So I submitted my abstract for the Towards a Philosophy of Life conference today: "Making Good on the "Good" of Life: Emerging Logics and Poetics of the Kingdom." The gist of it is basically the argument of my last three chapters (having now rearranged the order of my chapters - "Justice," "Generosity" and "Weakness" - which I'll blog more about tomorrow). Hopefully it'll get accepted, but even if it doesn't the words will go straight into my thesis so no real harm done... but it would be great to present this stuff to Jack Caputo and John Milbank as it directly relates to the rebate between elements of their work (see particularly my posts on James K.A. Smith's Radically Orthodox 'Postmodern Catholicism' here, here, here and here). Here's the abstract then:
This paper begins by illustrating how the deconstructive theology of John D. Caputo is embodied in the life of the UK emerging church milieu. Caputo’s theological project, articulated more recently as a Weak Theology, proposes both an ‘historical association’ with the determinate religious traditions’ visions of and hopes for life, and a ‘messianic disassociation,’ in order to refuse such traditions’ exclusionary, violent and unjust closure towards the other. Using interview and ethnographic data, I suggest ways in which this difficult tension between particularity and alterity might be lived out. I show why Caputo’s notion of the kingdom of God as a repetition or recreation of God’s generative proclamation that life is “good” is helpful as participants seek to live their lives as a form of “making good” on this original “good.”

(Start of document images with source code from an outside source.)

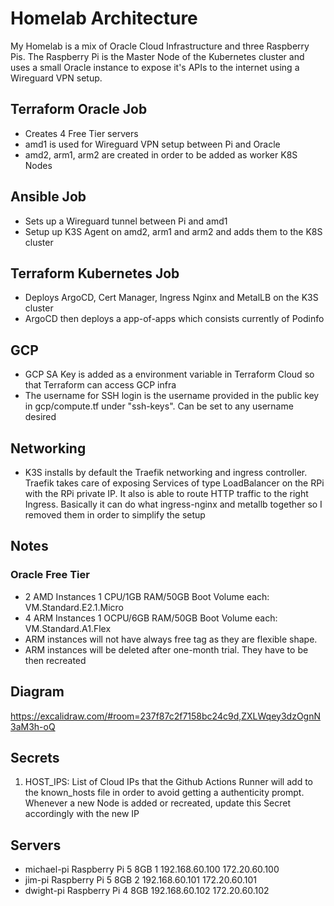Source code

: # Homelab Architecture

My Homelab is a mix of Oracle Cloud Infrastructure and three Raspberry Pis. The Raspberry Pi is the Master Node of the Kubernetes cluster and uses a small Oracle instance to expose it's APIs to the internet using a Wireguard VPN setup.

## Terraform Oracle Job
- Creates 4 Free Tier servers
- amd1 is used for Wireguard VPN setup between Pi and Oracle
- amd2, arm1, arm2 are created in order to be added as worker K8S Nodes

## Ansible Job
- Sets up a Wireguard tunnel between Pi and amd1
- Setup up K3S Agent on amd2, arm1 and arm2 and adds them to the K8S cluster

## Terraform Kubernetes Job
- Deploys ArgoCD, Cert Manager, Ingress Nginx and MetalLB on the K3S cluster
- ArgoCD then deploys a app-of-apps which consists currently of Podinfo

## GCP
- GCP SA Key is added as a environment variable in Terraform Cloud so that Terraform can access GCP infra
- The username for SSH login is the username provided in the public key in gcp/compute.tf under "ssh-keys". Can be set to any username desired

## Networking
- K3S installs by default the Traefik networking and ingress controller. Traefik takes care of exposing Services of type LoadBalancer on the RPi with the RPi private IP. It also is able to route HTTP traffic to the right Ingress. Basically it can do what ingress-nginx and metallb together so I removed them in order to simplify the setup

## Notes
### Oracle Free Tier
- 2 AMD Instances 1 CPU/1GB RAM/50GB Boot Volume each: VM.Standard.E2.1.Micro
- 4 ARM Instances 1 OCPU/6GB RAM/50GB Boot Volume each: VM.Standard.A1.Flex
- ARM instances will not have always free tag as they are flexible shape.
- ARM instances will be deleted after one-month trial. They have to be then recreated

## Diagram
https://excalidraw.com/#room=237f87c2f7158bc24c9d,ZXLWqey3dzOgnN3aM3h-oQ

## Secrets
1. HOST_IPS: List of Cloud IPs that the Github Actions Runner will add to the known_hosts file in order to avoid getting a authenticity prompt. Whenever a new Node is added or recreated, update this Secret accordingly with the new IP

## Servers
- michael-pi        Raspberry Pi 5 8GB 1    192.168.60.100      172.20.60.100
- jim-pi            Raspberry Pi 5 8GB 2    192.168.60.101      172.20.60.101 
- dwight-pi         Raspberry Pi 4 8GB      192.168.60.102      172.20.60.102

In the process of exploring his notions of creation and kingdom, I defend Caputo’s theology against recent criticism by James K.A. Smith. In contrasting his Radically Orthodox ‘Postmodern Catholicism’ with Caputo’s work, Smith distinguishes between his own logic of incarnation and Caputo’s logic of determination. According to Smith, the consequences of the Derridean/Caputian logic include the translation of Derrida’s impossible, undeconstructible, un-present-able justice into an indeterminate, not specifically Christian, kingdom that is similarly structurally always to-come. However, I believe this is to overlook Caputo’s differentiation between representational logics and transformational poetics. I use this distinction to argue that an interpretation of the kingdom of God as a concept that corresponds to a reality that will either arrive (Smith) or never arrive (Smith’s reading of Caputo) mischaracterizes it as representational rather than transformational. These divergent notions of the kingdom are also present within contemporary Christian belief and practice. This paper therefore further unpacks the differences between these two understandings of the kingdom, as I see them emerge both in the work of Smith and Caputo, and in the UK emerging church milieu.